A mutation in retinal photoreceptor-specific proteins causes nearly 50% of retinitis pigmentosa (RP) cases; the other 50% is called sporadic RP, the etiology of which is unknown. To alleviate RP development, gene therapies, including insertion of a wild type gene or replacement of mutant genes, have been conducted in animal models. The result was not always satisfactory. We found that a mutant misfolded rhodopsin induces endoplasmic reticulum (ER) stress and that the resultant unfolded protein response (UPR) induces apoptosis in the retinal photoreceptor cells in transgenic S334ter rats. The levels of mutant misfolded rhodopsin, not those of normal rhodopsin appear to control disease development. Since mutant misfolded rhodopsin induces ER stress, it is essential to eliminate even minute levels of the mutant misfolded rhodopsin from retinal photoreceptor cells.

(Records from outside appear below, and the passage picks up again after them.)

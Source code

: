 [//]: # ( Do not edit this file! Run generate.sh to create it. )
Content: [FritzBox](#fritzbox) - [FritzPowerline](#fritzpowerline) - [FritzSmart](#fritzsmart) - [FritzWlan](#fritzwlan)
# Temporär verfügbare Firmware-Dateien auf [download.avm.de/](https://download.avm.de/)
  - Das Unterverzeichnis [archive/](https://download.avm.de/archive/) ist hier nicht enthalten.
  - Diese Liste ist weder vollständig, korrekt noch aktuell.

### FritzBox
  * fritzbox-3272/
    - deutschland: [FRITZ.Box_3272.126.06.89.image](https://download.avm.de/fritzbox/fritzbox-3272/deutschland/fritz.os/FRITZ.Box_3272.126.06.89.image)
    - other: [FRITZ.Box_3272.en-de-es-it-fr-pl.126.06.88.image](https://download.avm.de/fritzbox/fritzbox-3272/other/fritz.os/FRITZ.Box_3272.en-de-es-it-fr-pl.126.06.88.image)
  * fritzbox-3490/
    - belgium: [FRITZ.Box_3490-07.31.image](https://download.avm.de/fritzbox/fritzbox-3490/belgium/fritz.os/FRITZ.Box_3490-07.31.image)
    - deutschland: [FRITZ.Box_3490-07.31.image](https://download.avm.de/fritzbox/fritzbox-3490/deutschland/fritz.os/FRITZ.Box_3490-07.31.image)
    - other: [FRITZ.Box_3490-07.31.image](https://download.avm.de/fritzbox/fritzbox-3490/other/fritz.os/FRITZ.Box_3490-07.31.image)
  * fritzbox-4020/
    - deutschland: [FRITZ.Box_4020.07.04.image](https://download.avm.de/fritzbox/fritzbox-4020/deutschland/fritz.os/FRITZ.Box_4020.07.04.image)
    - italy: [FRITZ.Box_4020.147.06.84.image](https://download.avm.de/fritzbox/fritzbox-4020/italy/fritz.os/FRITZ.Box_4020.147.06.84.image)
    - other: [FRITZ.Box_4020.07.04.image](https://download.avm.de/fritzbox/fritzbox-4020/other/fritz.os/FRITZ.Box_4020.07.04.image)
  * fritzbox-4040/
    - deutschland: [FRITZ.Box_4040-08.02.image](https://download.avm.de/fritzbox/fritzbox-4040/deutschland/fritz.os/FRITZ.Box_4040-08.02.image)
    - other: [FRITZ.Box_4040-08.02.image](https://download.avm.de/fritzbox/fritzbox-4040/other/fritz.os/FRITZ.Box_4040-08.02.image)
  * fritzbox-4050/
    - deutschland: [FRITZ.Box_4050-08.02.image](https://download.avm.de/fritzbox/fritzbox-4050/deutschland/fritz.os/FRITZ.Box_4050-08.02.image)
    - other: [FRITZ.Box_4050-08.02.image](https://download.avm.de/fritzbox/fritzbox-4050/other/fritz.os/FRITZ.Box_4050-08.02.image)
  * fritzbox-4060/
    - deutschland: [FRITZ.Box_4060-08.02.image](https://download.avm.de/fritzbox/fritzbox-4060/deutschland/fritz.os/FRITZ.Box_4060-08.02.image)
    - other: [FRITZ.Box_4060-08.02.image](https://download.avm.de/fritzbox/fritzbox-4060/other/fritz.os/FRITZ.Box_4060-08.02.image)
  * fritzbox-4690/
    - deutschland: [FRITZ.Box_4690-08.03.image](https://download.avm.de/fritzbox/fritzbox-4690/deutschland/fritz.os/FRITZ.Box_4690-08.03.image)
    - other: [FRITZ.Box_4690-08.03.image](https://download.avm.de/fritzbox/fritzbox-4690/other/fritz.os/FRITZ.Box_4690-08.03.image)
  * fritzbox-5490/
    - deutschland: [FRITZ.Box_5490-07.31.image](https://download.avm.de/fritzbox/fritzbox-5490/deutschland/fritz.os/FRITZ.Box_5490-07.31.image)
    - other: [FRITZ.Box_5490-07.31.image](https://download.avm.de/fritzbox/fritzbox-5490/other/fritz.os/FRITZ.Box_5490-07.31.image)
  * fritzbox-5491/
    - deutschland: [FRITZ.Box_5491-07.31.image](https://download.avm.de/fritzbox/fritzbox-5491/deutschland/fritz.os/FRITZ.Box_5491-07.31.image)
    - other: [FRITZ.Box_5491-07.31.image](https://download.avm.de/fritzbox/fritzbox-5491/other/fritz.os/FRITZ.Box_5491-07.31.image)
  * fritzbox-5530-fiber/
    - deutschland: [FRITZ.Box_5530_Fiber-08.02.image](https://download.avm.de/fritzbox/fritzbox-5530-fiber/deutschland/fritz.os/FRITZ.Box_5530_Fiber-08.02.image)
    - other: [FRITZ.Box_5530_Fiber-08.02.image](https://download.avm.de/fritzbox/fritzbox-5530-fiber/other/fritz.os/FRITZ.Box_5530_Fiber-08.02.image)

We speculate that a complete elimination of mutant rhodopsin is more important than an insertion of a normal gene. Here, we propose a silencing gene therapy for complete elimination of mutant unfolded rhodopsin from photoreceptor cells. To achieve this therapy, custom synthesized double-stranded small interfering (si)RNAs will be used to silence the mutant rhodopsin mRNA. The silencing gene therapy will be applicable to many inherited diseases caused by ER stress induced by mutant membrane, secretory, and lipid proteins.